There’s some truth to this adage: when a gardener visits their garden often, and takes an interest in what is happening there (beyond the duty to grow some food), there’s a greater chance of a successful gardening outcome.
I think our mindset plays a very significant role in the outcome of our gardens, and I believe that the topic of our mindset can be divided into 2 categories:
How we approach gardening; our purpose; our intentions
How we nourish plants; how we nourish the soil; our understanding of what quality means
This post is about part 1 (the mindset side of things); part 2 (the practical side of things) is coming soon.
How We Approach Gardening
Everyone gardens for a different reason. Fundamentally though, we’re wanting to harvest food for ourselves and our families.
What does it take to reach that goal?
Perhaps the first question should be: what are our thoughts about our garden? Is it a place we love? Do we understand what a significant role it can play in nourishing our bodies and minds? Do we respect the incredible forces of nature that we’re working with; forces that nurture the seeds and seedlings we plant, all for our benefit?
I feel that a successful garden depends on much more than sticking plants in the ground and coming back expecting a harvest.
If we spend a few moments to really observe our garden each time we’re there - the soil, the seedlings, the plants, the earthworms and beneficial insects - we’ll become more attuned to our garden’s condition and needs.
We’ll be able to pick up on cues that a crop or a plant needs help, before it’s beyond the point of being helped. We’ll notice the effects of watering, of feeding, of weeding - the plants will respond one way or another.
And that’s what you want! It’s not a place of mechanical, robotic maintenance, but a place of care and interaction that will repay many times over.
This need not take a lot of time. It’s simply a matter of being “present” when we’re in our garden, and noticing what’s around us.
You’ll be surprised at how much you start to notice when you pay attention.
You’ll see the very first signs of a pest issue (which is a signal that the plant needs a nutrition boost)…

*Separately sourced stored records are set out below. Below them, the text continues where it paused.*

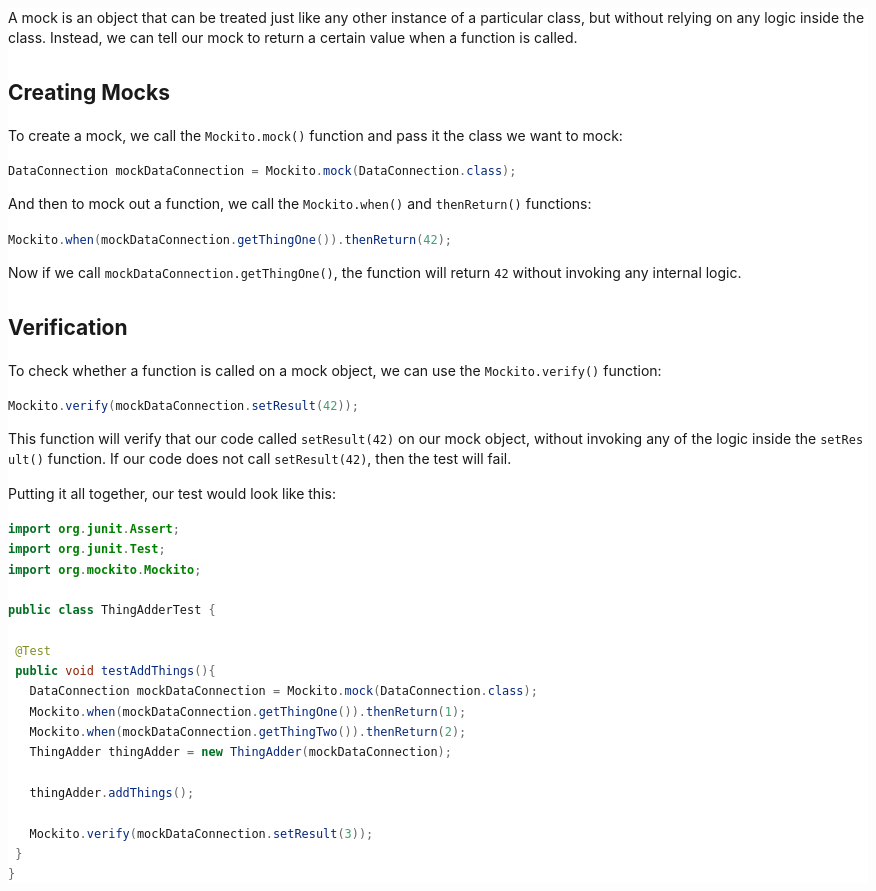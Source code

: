 A mock is an object that can be treated just like any other instance of a particular class, but without relying on any logic inside the class. Instead, we can tell our mock to return a certain value when a function is called.

## Creating Mocks

To create a mock, we call the `Mockito.mock()` function and pass it the class we want to mock:

```java
DataConnection mockDataConnection = Mockito.mock(DataConnection.class);
```

And then to mock out a function, we call the `Mockito.when()` and `thenReturn()` functions:

```java
Mockito.when(mockDataConnection.getThingOne()).thenReturn(42);
```

Now if we call `mockDataConnection.getThingOne()`, the function will return `42` without invoking any internal logic.

## Verification

To check whether a function is called on a mock object, we can use the `Mockito.verify()` function:

```java
Mockito.verify(mockDataConnection.setResult(42));
```

This function will verify that our code called `setResult(42)` on our mock object, without invoking any of the logic inside the `setResult()` function. If our code does not call `setResult(42)`, then the test will fail.

Putting it all together, our test would look like this:

```java
import org.junit.Assert;
import org.junit.Test;
import org.mockito.Mockito;

public class ThingAdderTest {

 @Test
 public void testAddThings(){
   DataConnection mockDataConnection = Mockito.mock(DataConnection.class);
   Mockito.when(mockDataConnection.getThingOne()).thenReturn(1);
   Mockito.when(mockDataConnection.getThingTwo()).thenReturn(2);
   ThingAdder thingAdder = new ThingAdder(mockDataConnection);

   thingAdder.addThings();

   Mockito.verify(mockDataConnection.setResult(3));
 }
}
```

Or, you’ll see the beginnings of fruit formation on tomato or pepper plants (which is a signal that the plant will need feeding more often, to support its “babies")…
Or you’ll see the effect of your mulch vs an unmulched area - how much healthier the plants are, the higher numbers of earthworms under the mulch, the cooler sol, the fewer weeds, the softer soil - and it confirms your decision and validates your effort to apply that mulch.
You know how it feels when someone gives you a gift that they’ve spent time producing?
That’s how it is with gardening: you and your family will be rewarded with an abundance of gifts, according to the care that you put into it.
And so, approach your garden with respect for what it can do for your health and the health of your family. It’s not just a patch of dirt, but living soil that is an integral part of nourishing your family. You’re on the right track to a successful garden this year!